Environmental activists must compromise on climate

It is unclear what the future holds for climate change action. Last week’s election leaves America’s commitment to the Paris Climate Agreement in doubt, the EPA’s Clean Power Plan almost certainly dead and kills much of the environmental momentum the Obama Administration worked so hard to build. Equally disappointing was the failure of Ballot Initiative 732 in Washington State, which would’ve established a first-of-its-kind carbon tax in the United States. I-732 proposed implementing a revenue neutral carbon tax that would’ve gradually increased in levy over the coming years. It could’ve served as a model for other states throughout the country, and a strong step towards a tangible, market based solution to climate change.
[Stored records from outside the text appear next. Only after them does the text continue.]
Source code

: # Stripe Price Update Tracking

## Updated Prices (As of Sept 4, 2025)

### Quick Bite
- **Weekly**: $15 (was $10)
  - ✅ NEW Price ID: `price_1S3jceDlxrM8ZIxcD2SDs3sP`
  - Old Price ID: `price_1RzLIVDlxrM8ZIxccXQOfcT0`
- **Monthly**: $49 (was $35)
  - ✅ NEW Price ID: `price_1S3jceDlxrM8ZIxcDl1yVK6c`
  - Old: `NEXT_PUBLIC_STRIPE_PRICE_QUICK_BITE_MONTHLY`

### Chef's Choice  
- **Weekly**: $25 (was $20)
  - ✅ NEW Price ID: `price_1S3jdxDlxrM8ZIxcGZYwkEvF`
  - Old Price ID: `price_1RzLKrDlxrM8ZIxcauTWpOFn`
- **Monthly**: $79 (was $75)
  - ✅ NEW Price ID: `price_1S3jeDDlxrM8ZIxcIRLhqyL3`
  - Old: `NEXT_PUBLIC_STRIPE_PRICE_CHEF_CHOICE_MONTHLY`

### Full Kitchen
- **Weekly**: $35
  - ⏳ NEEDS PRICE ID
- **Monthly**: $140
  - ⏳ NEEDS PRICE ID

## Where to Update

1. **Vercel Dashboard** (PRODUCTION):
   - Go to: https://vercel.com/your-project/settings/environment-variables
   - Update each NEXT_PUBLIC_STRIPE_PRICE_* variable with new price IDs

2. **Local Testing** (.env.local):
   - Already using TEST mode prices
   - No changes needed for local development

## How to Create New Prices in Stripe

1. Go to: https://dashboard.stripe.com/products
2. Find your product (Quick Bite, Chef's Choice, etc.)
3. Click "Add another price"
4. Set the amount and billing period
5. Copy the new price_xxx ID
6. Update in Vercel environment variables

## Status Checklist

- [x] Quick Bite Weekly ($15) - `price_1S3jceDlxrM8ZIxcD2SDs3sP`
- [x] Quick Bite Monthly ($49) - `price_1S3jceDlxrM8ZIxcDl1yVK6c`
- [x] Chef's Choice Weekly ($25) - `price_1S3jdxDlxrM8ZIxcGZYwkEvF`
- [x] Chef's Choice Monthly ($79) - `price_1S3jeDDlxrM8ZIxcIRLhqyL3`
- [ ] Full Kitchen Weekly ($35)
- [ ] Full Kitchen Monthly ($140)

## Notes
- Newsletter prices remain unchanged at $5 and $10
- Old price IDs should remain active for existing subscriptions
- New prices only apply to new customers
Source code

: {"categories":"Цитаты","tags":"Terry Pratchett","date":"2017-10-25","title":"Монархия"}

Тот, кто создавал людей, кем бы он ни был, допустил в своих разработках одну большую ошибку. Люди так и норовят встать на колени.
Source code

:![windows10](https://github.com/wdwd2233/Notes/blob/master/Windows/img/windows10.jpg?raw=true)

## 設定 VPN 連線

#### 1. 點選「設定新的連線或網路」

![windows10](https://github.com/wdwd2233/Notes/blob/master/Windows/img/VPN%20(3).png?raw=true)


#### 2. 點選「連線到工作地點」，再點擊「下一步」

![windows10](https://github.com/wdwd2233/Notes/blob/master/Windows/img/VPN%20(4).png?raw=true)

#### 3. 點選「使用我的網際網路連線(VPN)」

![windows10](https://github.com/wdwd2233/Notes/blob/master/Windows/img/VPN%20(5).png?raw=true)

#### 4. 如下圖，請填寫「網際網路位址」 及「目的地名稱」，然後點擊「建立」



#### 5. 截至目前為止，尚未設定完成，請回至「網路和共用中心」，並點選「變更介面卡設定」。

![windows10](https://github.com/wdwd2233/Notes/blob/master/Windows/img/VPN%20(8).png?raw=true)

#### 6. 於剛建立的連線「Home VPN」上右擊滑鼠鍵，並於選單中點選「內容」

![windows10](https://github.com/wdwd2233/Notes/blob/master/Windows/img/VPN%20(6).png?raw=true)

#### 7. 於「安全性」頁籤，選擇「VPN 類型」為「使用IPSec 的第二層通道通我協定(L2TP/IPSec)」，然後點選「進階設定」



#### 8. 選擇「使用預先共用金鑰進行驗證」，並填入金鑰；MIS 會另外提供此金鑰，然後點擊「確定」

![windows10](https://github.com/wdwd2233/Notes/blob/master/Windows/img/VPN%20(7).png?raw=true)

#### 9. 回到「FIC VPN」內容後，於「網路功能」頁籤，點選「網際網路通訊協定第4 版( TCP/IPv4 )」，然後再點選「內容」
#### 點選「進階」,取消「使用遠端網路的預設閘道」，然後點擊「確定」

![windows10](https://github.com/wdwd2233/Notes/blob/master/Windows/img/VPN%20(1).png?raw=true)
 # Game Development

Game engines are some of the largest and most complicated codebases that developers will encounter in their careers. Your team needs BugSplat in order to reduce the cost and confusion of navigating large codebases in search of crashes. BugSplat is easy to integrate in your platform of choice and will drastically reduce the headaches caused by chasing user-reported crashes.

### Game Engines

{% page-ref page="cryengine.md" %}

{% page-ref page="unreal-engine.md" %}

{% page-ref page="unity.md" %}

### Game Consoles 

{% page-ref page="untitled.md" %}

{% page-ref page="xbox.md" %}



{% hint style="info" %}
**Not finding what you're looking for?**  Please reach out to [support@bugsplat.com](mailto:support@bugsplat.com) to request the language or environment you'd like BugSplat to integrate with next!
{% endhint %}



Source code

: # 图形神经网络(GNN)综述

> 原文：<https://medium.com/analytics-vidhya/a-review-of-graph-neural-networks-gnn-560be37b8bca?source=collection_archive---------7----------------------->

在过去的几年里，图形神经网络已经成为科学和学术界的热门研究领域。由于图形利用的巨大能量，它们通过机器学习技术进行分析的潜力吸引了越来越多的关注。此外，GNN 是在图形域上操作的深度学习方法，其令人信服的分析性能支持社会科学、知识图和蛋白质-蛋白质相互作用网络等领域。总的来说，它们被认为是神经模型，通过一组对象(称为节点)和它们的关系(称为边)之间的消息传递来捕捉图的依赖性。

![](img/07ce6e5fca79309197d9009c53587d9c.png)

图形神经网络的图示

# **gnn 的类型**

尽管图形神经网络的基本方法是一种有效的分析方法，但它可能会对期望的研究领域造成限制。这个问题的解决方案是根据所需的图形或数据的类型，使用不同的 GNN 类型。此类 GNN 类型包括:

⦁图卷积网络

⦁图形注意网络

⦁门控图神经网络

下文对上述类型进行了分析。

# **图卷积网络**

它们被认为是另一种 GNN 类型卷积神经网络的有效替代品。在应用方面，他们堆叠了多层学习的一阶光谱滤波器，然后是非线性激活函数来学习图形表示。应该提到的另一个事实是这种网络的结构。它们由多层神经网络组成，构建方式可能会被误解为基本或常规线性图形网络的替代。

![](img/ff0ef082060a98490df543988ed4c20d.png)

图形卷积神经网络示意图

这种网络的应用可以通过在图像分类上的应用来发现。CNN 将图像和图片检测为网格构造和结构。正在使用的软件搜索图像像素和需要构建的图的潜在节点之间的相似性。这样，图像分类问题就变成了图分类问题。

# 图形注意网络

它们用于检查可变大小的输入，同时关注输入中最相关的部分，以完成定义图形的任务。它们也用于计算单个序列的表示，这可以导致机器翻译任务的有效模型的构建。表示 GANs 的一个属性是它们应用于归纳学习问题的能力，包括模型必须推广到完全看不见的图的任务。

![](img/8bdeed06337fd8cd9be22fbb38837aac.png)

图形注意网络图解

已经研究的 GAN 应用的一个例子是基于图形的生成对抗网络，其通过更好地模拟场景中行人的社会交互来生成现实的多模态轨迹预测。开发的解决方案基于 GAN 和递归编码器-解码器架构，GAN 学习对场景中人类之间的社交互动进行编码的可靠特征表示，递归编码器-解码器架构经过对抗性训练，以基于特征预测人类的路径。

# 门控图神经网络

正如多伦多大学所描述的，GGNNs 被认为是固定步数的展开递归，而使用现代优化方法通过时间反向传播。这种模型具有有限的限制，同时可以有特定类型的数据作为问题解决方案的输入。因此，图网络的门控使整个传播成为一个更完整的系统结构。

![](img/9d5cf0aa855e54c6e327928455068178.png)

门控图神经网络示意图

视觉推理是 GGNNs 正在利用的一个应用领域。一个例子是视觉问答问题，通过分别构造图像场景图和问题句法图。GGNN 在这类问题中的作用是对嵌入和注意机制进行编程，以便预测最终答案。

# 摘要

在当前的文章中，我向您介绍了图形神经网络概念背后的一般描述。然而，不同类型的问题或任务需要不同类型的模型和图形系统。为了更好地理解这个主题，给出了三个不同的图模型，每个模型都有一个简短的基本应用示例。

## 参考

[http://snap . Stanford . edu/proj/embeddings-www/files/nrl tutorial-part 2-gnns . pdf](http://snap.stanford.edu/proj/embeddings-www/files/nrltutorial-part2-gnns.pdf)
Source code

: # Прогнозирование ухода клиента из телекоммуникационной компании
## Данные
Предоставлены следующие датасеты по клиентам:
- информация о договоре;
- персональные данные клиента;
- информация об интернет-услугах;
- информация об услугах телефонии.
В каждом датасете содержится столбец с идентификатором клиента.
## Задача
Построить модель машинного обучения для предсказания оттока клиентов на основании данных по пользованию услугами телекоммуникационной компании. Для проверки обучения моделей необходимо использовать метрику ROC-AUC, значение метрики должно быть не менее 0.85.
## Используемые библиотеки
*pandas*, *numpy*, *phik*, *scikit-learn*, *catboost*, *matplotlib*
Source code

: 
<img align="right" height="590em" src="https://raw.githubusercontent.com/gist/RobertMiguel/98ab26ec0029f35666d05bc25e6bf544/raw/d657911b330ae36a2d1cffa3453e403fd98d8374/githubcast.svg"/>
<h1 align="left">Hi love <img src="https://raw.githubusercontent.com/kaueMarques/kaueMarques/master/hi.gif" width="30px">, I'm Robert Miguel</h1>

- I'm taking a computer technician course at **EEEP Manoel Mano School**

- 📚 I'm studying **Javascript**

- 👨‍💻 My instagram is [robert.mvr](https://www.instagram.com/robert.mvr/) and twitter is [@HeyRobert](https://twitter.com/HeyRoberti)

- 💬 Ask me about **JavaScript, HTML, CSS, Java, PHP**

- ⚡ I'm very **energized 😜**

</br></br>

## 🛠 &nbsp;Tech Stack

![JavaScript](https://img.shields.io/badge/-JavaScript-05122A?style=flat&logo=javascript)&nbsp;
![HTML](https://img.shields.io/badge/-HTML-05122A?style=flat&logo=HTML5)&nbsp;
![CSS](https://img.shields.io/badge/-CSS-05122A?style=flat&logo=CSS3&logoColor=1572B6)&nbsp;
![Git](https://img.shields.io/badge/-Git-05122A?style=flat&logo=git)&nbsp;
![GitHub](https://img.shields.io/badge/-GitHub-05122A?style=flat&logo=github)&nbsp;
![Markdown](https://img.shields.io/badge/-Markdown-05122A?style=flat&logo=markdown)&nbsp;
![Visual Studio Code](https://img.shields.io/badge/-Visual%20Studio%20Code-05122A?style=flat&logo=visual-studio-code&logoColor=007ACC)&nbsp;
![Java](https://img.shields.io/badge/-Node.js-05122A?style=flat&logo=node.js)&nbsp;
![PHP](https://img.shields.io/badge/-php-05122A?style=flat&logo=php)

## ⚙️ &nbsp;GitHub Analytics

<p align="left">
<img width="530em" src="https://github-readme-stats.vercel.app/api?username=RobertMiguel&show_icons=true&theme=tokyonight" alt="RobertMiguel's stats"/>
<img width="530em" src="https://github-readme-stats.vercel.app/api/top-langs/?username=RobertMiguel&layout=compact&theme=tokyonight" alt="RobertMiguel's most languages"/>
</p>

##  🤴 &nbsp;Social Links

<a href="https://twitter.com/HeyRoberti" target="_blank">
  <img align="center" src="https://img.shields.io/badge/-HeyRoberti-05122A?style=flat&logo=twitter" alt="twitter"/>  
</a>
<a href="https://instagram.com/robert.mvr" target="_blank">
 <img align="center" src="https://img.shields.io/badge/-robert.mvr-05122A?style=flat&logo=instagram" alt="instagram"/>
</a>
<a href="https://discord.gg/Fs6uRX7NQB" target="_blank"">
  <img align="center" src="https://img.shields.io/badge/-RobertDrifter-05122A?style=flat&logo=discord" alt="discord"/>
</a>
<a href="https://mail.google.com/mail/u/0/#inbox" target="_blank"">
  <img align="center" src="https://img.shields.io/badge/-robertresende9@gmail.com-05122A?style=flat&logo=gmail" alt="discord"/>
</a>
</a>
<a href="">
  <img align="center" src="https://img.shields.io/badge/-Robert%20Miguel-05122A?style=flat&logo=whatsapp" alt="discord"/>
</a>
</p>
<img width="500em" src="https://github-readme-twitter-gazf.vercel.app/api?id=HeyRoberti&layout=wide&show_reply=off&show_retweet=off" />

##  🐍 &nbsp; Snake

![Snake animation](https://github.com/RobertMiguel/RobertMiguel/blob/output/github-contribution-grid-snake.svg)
Ultimately, the initiative failed, in part because environmentalists continue to balk at any form of pragmatism.

The fossil fuel lobby unsurprisingly disavowed I-732. They actively opposed the initiative and spent thousands to help it tank. More surprisingly, however, is that several prominent environmental groups did not give their support to the initiative. Organizations like the Washington Environmental Council, 350 Seattle and the Sierra Club chose not to support I-732. They should be ashamed. The initiative represented a realistic step forward to achieving a tax on carbon pollution. It represented a pragmatic step forward. Apparently there is no room for pragmatism on the climate crusaders’ agenda. Their opposition to I-732 is truly stunning. If organizations like 350 Seattle and the Sierra Club are as serious about fighting global warming as they claim to be, then they need to start compromising. That’s how progress is made in a democracy. It is not only unrealistic to expect a transition to 100 percent renewable energy to occur overnight, it is impossible. And yet, it seems that is all 350 Seattle and other climate change advocators seem willing to accept. By doing so, they place tangible solutions like I-732 out of reach and marginalize those who might otherwise back action on climate change. Everyone loses as a result.

The “my way or the highway” attitude that climate change activists have adopted simply guarantees that nothing will get done. These hardline and petty attitudes are a sorry development for a cause that is just at heart. Apparently these environmentalists have forgotten, as have many Americans, that there was a time in the not too distant past when we were still capable of compromising on solutions to complex problems. A time when we argued with ideas rather than insults like “climate change denier”.

With that in mind, it is time for 350 Seattle, the Sierra Club and other environmental associations to begin showing true leadership by settling for less than ideal climate solutions, because that’s all they’re going to get. Supporting I-732 would’ve been a good place to start.